Votes for the two largest parties came to just 67.3% combined, with 36.9% of the electorate voting Conservative and 30.4% voting Labour. The number of votes cast for parties other than the Conservatives, Labour or Liberal Democrats on the other hand, rose to its highest ever level (24.8%) – nearly a quarter of the votes cast (up from 11.9% in 2010).

Over ten million people voted for the UK Independence Party (UKIP), the Scottish National Party (SNP), the Liberal Democrats, Plaid Cymru, the Green Party and other smaller parties – a third of all votes cast. Yet whilst the SNP managed to translate support into electoral success, elsewhere these votes have little weight in a system designed to favour the two largest parties.

Party Vote % Vote Change % Seats Seats Change Seats %
Conservatives 36.9% +0.8% 331 +24 50.9%
Labour 30.4% +1.4% 232 -26 35.7%
UKIP 12.6% +9.5% 1 +1 0.2%
Liberal Democrats 7.9% -15.2% 8 -49 1.2%
SNP 4.7% +3.1% 56 +50 8.6%
Green Party 3.8% +2.8% 1 0.2%
DUP 0.6% 8 1.2%
Plaid Cymru 0.6% 3 0.5%
Sinn Fein 0.6% 4 -1 0.6%
Ulster Unionist Party 0.4% 2 +2 0.3%
SDLP 0.3% 3 0.4%
Others 1.2% n/a n/a n/a n/a

If viewers of the televised leaders’ debates thought they were witnessing something from Borgen rather than Yes Minister, the tables have turned now MPs have returned to Parliament where the creaking status quo still holds. Voters’ preferences are once again not reflected in the make-up of the House of Commons. At both a UK wide level and also within the nations, votes bear little relation to seat share.

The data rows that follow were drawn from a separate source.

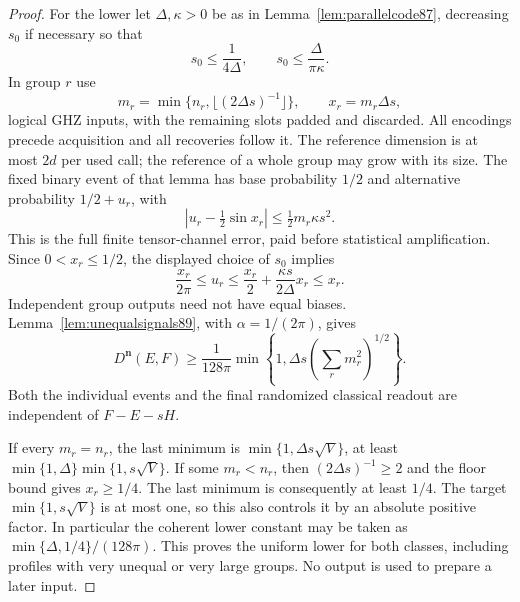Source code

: \begin{proof}
For the lower let $\Delta,\kappa>0$ be as in
Lemma~\ref{lem:parallelcode87}, decreasing $s_0$ if necessary so that
\[
 s_0\le\frac1{4\Delta},\qquad
 s_0\le\frac{\Delta}{\pi\kappa}.
\]
In group $r$ use
\[
 m_r=\min\{n_r,\lfloor(2\Delta s)^{-1}\rfloor\},\qquad
 x_r=m_r\Delta s,
\]
logical GHZ inputs, with the remaining slots padded and discarded.
All encodings precede acquisition and all recoveries follow it.
The reference dimension is at most $2d$ per used call; the reference
of a whole group may grow with its size.
The fixed binary event of that lemma has base probability $1/2$ and
alternative probability $1/2+u_r$, with
\[
 \left|u_r-\tfrac12\sin x_r\right|
       \le\tfrac12m_r\kappa s^2.
\]
This is the full finite tensor-channel error, paid before statistical
amplification.  Since $0<x_r\le1/2$, the displayed choice of $s_0$
implies
\[
 \frac{x_r}{2\pi}\le u_r
 \le\frac{x_r}{2}+\frac{\kappa s}{2\Delta}x_r\le x_r.
\]
Independent group outputs need not have equal biases.
Lemma~\ref{lem:unequalsignals89}, with $\alpha=1/(2\pi)$, gives
\begin{equation}\label{eq:profilelowerfinite89}
 D^{\boldsymbol n}(E,F)\ge
 \frac1{128\pi}\min\left\{1,
                      \Delta s\left(\sum_r m_r^2\right)^{1/2}\right\}.
\end{equation}
Both the individual events and the final randomized classical
readout are independent of $F-E-sH$.

If every $m_r=n_r$, the last minimum is
$\min\{1,\Delta s\sqrt V\}$, at least
$\min\{1,\Delta\}\min\{1,s\sqrt V\}$.
If some $m_r<n_r$, then $(2\Delta s)^{-1}\ge2$ and the floor bound
gives $x_r\ge1/4$.  The last minimum is consequently at least $1/4$.
The target $\min\{1,s\sqrt V\}$ is at most one, so this also controls
it by an absolute positive factor.  In particular the coherent lower
constant may be taken as $\min\{\Delta,1/4\}/(128\pi)$.
This proves the uniform lower for both classes, including profiles with very unequal
or very large groups.  No output is used to prepare a later input.
\end{proof}

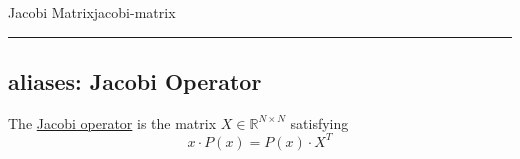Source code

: \begin{definition}{Jacobi Matrix}{jacobi-matrix}
  \begin{center}\rule{0.5\linewidth}{0.5pt}\end{center}

  \hypertarget{aliases-jacobi-operator}{%
    \subsection{aliases: Jacobi Operator}\label{aliases-jacobi-operator}}

  The \href{https://en.wikipedia.org/wiki/Jacobi_operator}{Jacobi
    operator} is the matrix \(X \in \mathbb{R}^{N \times N}\) satisfying
  \[x \cdot P(x) = P(x) \cdot X^T\]
\end{definition}
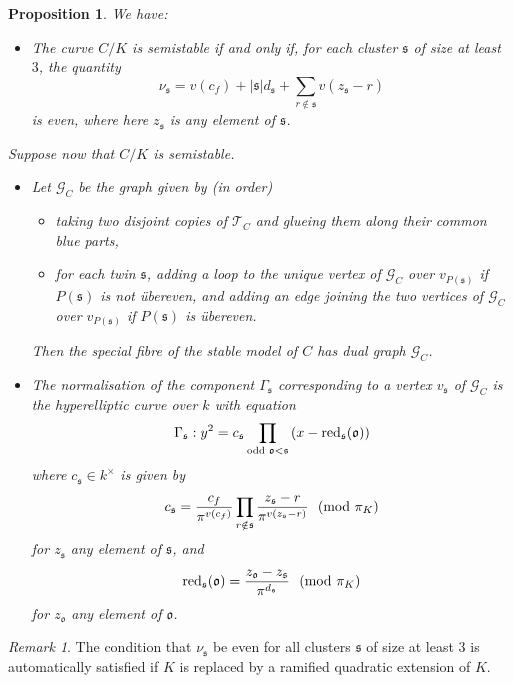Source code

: \documentclass[12pt]{amsart}
\numberwithin{equation}{section}
\newtheorem{proposition}[equation]{Proposition}
\theoremstyle{remark}
\newtheorem{remark}[equation]{Remark}
\theoremstyle{definition}
\theoremstyle{definition}
\theoremstyle{definition}
\theoremstyle{definition}
\theoremstyle{definition}
\theoremstyle{definition}
\begin{document}
\begin{proposition} \label{m2d2}
We have:
\begin{itemize}
\item[(i)] The curve $C/K$ is semistable if and only if, for each cluster $\mathfrak{s}$ of size at least $3$, the quantity
\[\nu_{\mathfrak{s}}=v(c_f)+|\mathfrak{s}|d_{\mathfrak{s}}+\sum_{r\notin \mathfrak{s}}v(z_{\mathfrak{s}}-r)\]
is even, where here $z_{\mathfrak{s}}$ is any element of $\mathfrak{s}$.
\end{itemize}
 Suppose now that $C/K$ is semistable.
 \begin{itemize}
\item[(ii)] Let $\mathcal{G}_C$ be the graph given by (in order)
\begin{itemize}
\item taking two disjoint copies of $\mathcal{T}_C$ and glueing them along their common blue parts,
\item for each twin $\mathfrak{s}$, adding a loop to the unique vertex of $\mathcal{G}_C$ over $v_{P(\mathfrak{s})}$ if $P(\mathfrak{s})$ is not   \"{u}bereven, and adding an edge joining the two vertices of $\mathcal{G}_C$ over $v_{P(\mathfrak{s})}$ if $P(\mathfrak{s})$ is \"{u}bereven. 
\end{itemize}
Then the special fibre of the stable model of $C$ has dual graph $\mathcal{G}_C$. 
\item[(iii)] The normalisation of the component $\Gamma_{\mathfrak{s}}$ corresponding to a vertex $v_\mathfrak{s}$ of $\mathcal{G}_C$ is the hyperelliptic curve over $k$ with equation
\[\Gamma_\mathfrak{s}:y^2=c_\mathfrak{s}\prod_{\textup{odd }\mathfrak{o}<\mathfrak{s}}\left(x-\textup{red}_{\mathfrak{s}}(\mathfrak{o})\right)\]
where $c_\mathfrak{s}\in k^\times$ is given by
\[c_\mathfrak{s}=\frac{c_f}{\pi^{v(c_f)}}\prod_{r\notin \mathfrak{s}}\frac{z_\mathfrak{s}-r}{\pi^{v(z_\mathfrak{s}-r)}}~~(\textup{mod }\pi_K)\]
for $z_\mathfrak{s}$ any element of $\mathfrak{s}$, and
 \[\textup{red}_{\mathfrak{s}}(\mathfrak{o})=\frac{z_\mathfrak{o}-z_\mathfrak{s}}{\pi^{d_\mathfrak{s}}}~~(\textup{mod }\pi_K)\]
 for $z_\mathfrak{o}$ any element of $\mathfrak{o}$.
 \end{itemize}
\end{proposition}

\begin{remark}
The condition that $\nu_\mathfrak{s}$ be even for all clusters $\mathfrak{s}$ of size at least $3$ is automatically satisfied if $K$ is replaced by a ramified quadratic extension of $K$.
\end{remark}
\end{document}
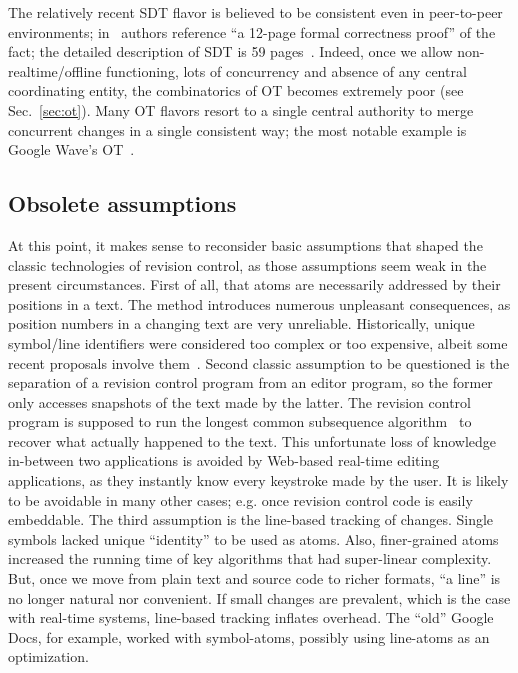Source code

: \documentclass{sig-alternate}
\begin{document}
The relatively recent SDT flavor is believed to be consistent even in peer-to-peer environments; in~\cite{lili-preserving} authors reference ``a 12-page formal correctness proof'' of the fact; the detailed description of SDT is 59 pages~\cite{lili-ensuring}.
Indeed, once we allow non-realtime/offline functioning, lots of concurrency and absence of any central coordinating entity, the combinatorics of OT becomes extremely poor (see Sec.~\ref{sec:ot}).
Many OT flavors resort to a single central authority to merge concurrent changes in a single consistent way; the most notable example is Google Wave's OT~\cite{waveot}.

\subsection{Obsolete assumptions}
At this point, it makes sense to reconsider basic assumptions that shaped the classic technologies of revision control, as those assumptions seem weak in the present circumstances. 
First of all, that atoms are necessarily addressed by their positions in a text.
The method introduces numerous unpleasant consequences, as position numbers in a changing text are very unreliable. 
Historically, unique symbol/line identifiers were considered too complex or too expensive, albeit some recent proposals involve them~\cite{woot,logoot}.
Second classic assumption to be questioned is the separation of a revision control program from an editor program, so the former only accesses snapshots of the text made by the latter.
The revision control program is supposed to run the longest common subsequence algorithm~\cite{lcs-algo} to recover what actually happened to the text.
This unfortunate loss of knowledge in-between two applications is avoided by Web-based real-time editing applications, as they instantly know every keystroke made by the user.
It is likely to be avoidable in many other cases; e.g. once revision control code is easily embeddable.
The third assumption is the line-based tracking of changes. Single symbols lacked unique ``identity'' to be used as atoms. Also, finer-grained atoms increased the running time of key algorithms  that had super-linear complexity.
But, once we move from plain text and source code to richer formats, ``a line'' is no longer natural nor convenient.
If small changes are prevalent, which is the case with real-time systems, line-based tracking inflates overhead.
The ``old'' Google Docs, for example, worked with symbol-atoms, possibly using line-atoms as an optimization.
\end{document}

In 2010 the Conservative and Labour parties secured 65% of the vote and 87% of the seats. This year the system has delivered a similarly disproportional result for the two largest parties, with just over 67% of the vote resulting in nearly 87% of the seats for these two parties. The Conservatives and Labour have even greater disproportional sway in England and Wales, with 98% of the available seats between them on 72.6% of the vote.

Neither of the two largest parties has achieved anywhere close to 50% of the vote in the UK for over 40 years. That trend continued in 2015, with the Conservative party now governing on less than 37% of the popular vote. It seems highly unlikely that either party will return to their previous levels of support. Multi-party politics looks firmly established in the UK and yet we continue to use an electoral system designed for a time when just two political parties shared nearly all the votes; a situation that has not existed in the UK for decades.

The Lottery Election

Westminster election results are becoming not only increasingly disproportional but also more random, with results reflecting more of a lottery than a true representation of the vote. When several parties gain significant support, the First Past the Post (FPTP) electoral system behaves erratically and, as expected at this election, the combination of party fragmentation and FPTP has led to some strikingly irregular results.

Westminster election results are becoming not only increasingly disproportional but also more random.

Support for UKIP surged at this election, making the party the third largest on vote share nationally (12.6%), overtaking the Liberal Democrats (who dropped from 23% to 7.9%). Yet this remarkable result delivered UKIP just one Member of Parliament. The Conservative party received three times as many votes but 331 times as many MPs.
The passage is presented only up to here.